Bruxelles, 15/11/2013 (Agence Europe) - Les ministres des Transports des 43 pays de l'espace euro-méditerranéen - dont les 28 membres de l'UE - ont procédé, jeudi 14 novembre 2013 à Bruxelles, à une évaluation de la coopération nouée en 2005 dont les résultats sont jugés prometteurs. « Le principal défi pour les prochaines années est de savoir comment passer d'une logique purement technique à un programme d'investissement véritablement opérationnel », a dit le secrétaire général de l'UpM (Union pour la Méditerranée), Fathallah Sijilmassi, dans son discours d'ouverture aux côtés du commissaire Siim Kallas.

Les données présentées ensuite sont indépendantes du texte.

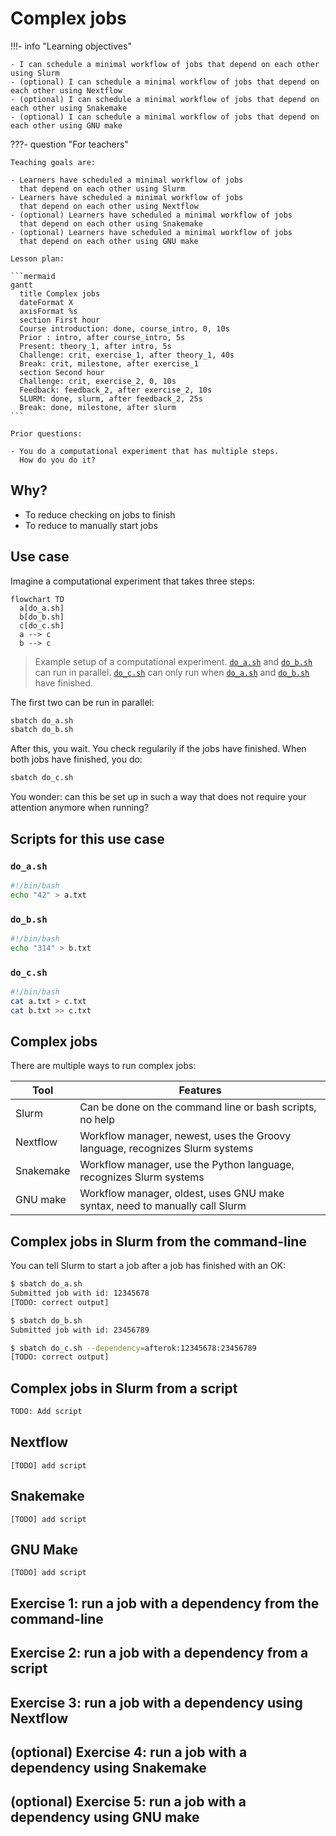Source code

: # Complex jobs

!!!- info "Learning objectives"

    - I can schedule a minimal workflow of jobs that depend on each other using Slurm
    - (optional) I can schedule a minimal workflow of jobs that depend on each other using Nextflow
    - (optional) I can schedule a minimal workflow of jobs that depend on each other using Snakemake
    - (optional) I can schedule a minimal workflow of jobs that depend on each other using GNU make

???- question "For teachers"

    Teaching goals are:

    - Learners have scheduled a minimal workflow of jobs
      that depend on each other using Slurm
    - Learners have scheduled a minimal workflow of jobs
      that depend on each other using Nextflow
    - (optional) Learners have scheduled a minimal workflow of jobs
      that depend on each other using Snakemake
    - (optional) Learners have scheduled a minimal workflow of jobs
      that depend on each other using GNU make

    Lesson plan:

    ```mermaid
    gantt
      title Complex jobs
      dateFormat X
      axisFormat %s
      section First hour
      Course introduction: done, course_intro, 0, 10s
      Prior : intro, after course_intro, 5s
      Present: theory_1, after intro, 5s
      Challenge: crit, exercise_1, after theory_1, 40s
      Break: crit, milestone, after exercise_1
      section Second hour
      Challenge: crit, exercise_2, 0, 10s
      Feedback: feedback_2, after exercise_2, 10s
      SLURM: done, slurm, after feedback_2, 25s
      Break: done, milestone, after slurm
    ```

    Prior questions:

    - You do a computational experiment that has multiple steps.
      How do you do it?


    
## Why?

- To reduce checking on jobs to finish
- To reduce to manually start jobs

## Use case

Imagine a computational experiment that takes three steps:

```mermaid
flowchart TD
  a[do_a.sh]
  b[do_b.sh]
  c[do_c.sh]
  a --> c
  b --> c
```

> Example setup of a computational experiment.
> [`do_a.sh`](scripts/do_a.sh) and [`do_b.sh`](scripts/do_a.sh) 
> can run in parallel.
> [`do_c.sh`](scripts/do_a.sh) can only run when
> [`do_a.sh`](scripts/do_a.sh) and [`do_b.sh`](scripts/do_a.sh) have finished.

The first two can be run in parallel:

```bash
sbatch do_a.sh
sbatch do_b.sh
```

After this, you wait. You check regularily
if the jobs have finished.
When both jobs have finished, you do:

```bash
sbatch do_c.sh
```

You wonder: can this be set up in such a way that does not require your
attention anymore when running?

## Scripts for this use case

### `do_a.sh`

```bash
#!/bin/bash
echo "42" > a.txt
```

### `do_b.sh`

```bash
#!/bin/bash
echo "314" > b.txt
```

### `do_c.sh`

```bash
#!/bin/bash
cat a.txt > c.txt
cat b.txt >> c.txt
```


## Complex jobs

There are multiple ways to run complex jobs:

Tool      |Features
----------|----------------------------------------------------------------------------
Slurm     |Can be done on the command line or bash scripts, no help
Nextflow  |Workflow manager, newest, uses the Groovy language, recognizes Slurm systems
Snakemake |Workflow manager, use the Python language, recognizes Slurm systems
GNU make  |Workflow manager, oldest, uses GNU make syntax, need to manually call Slurm


## Complex jobs in Slurm from the command-line

You can tell Slurm to start a job after a job has finished with an OK:

```bash
$ sbatch do_a.sh
Submitted job with id: 12345678
[TODO: correct output]

$ sbatch do_b.sh
Submitted job with id: 23456789

$ sbatch do_c.sh --dependency=afterok:12345678:23456789
[TODO: correct output]
```

## Complex jobs in Slurm from a script

```bash
TODO: Add script
```

## Nextflow

```nextflow
[TODO] add script
```

## Snakemake

```snakemake
[TODO] add script
```

## GNU Make


```make
[TODO] add script
```

## Exercise 1: run a job with a dependency from the command-line





## Exercise 2: run a job with a dependency from a script

## Exercise 3: run a job with a dependency using Nextflow

## (optional) Exercise 4: run a job with a dependency using Snakemake

## (optional) Exercise 5: run a job with a dependency using GNU make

La coopération a été engagée au sein du processus de Barcelone par un plan d'action PART (« Plan d'action régionale transports ») appliqué sur une période de six ans (2007-2013) auquel succèdera un nouveau plan dès 2014 jusqu'en 2020 dont l'orientation a été approuvée à cette occasion. Les experts, regroupés au sein du « Forum euro-méditerranéen des transports », structure conjointe permanente, se pencheront sur ses détails en intensifiant les efforts d'intégration régionale, notamment au plan réglementaire, et de complémentarité entre les stratégies dans chacun des pays membres. Les ministres, dont la dernière réunion commune remonte à 2005, se sont promis un rendez-vous plus rapproché - en 2016 - pour la troisième rencontre.
Une déclaration finale a été adoptée. Elle passe en revue l'ensemble des points et « reconnaît l'importance d'une coopération (…) sur tous les modes de transports, y compris les opérations multimodales, afin d'améliorer la sûreté, la sécurité et les performances environnementales et sociales ». Les ministres y « encouragent l'UE à poursuivre sa coopération euro-méditerranéenne des transports sous les auspices de l'UpM, dans le but de promouvoir des projets prioritaires concrets déjà identifiés dans le cadre du Réseau transméditerranéen de transport ».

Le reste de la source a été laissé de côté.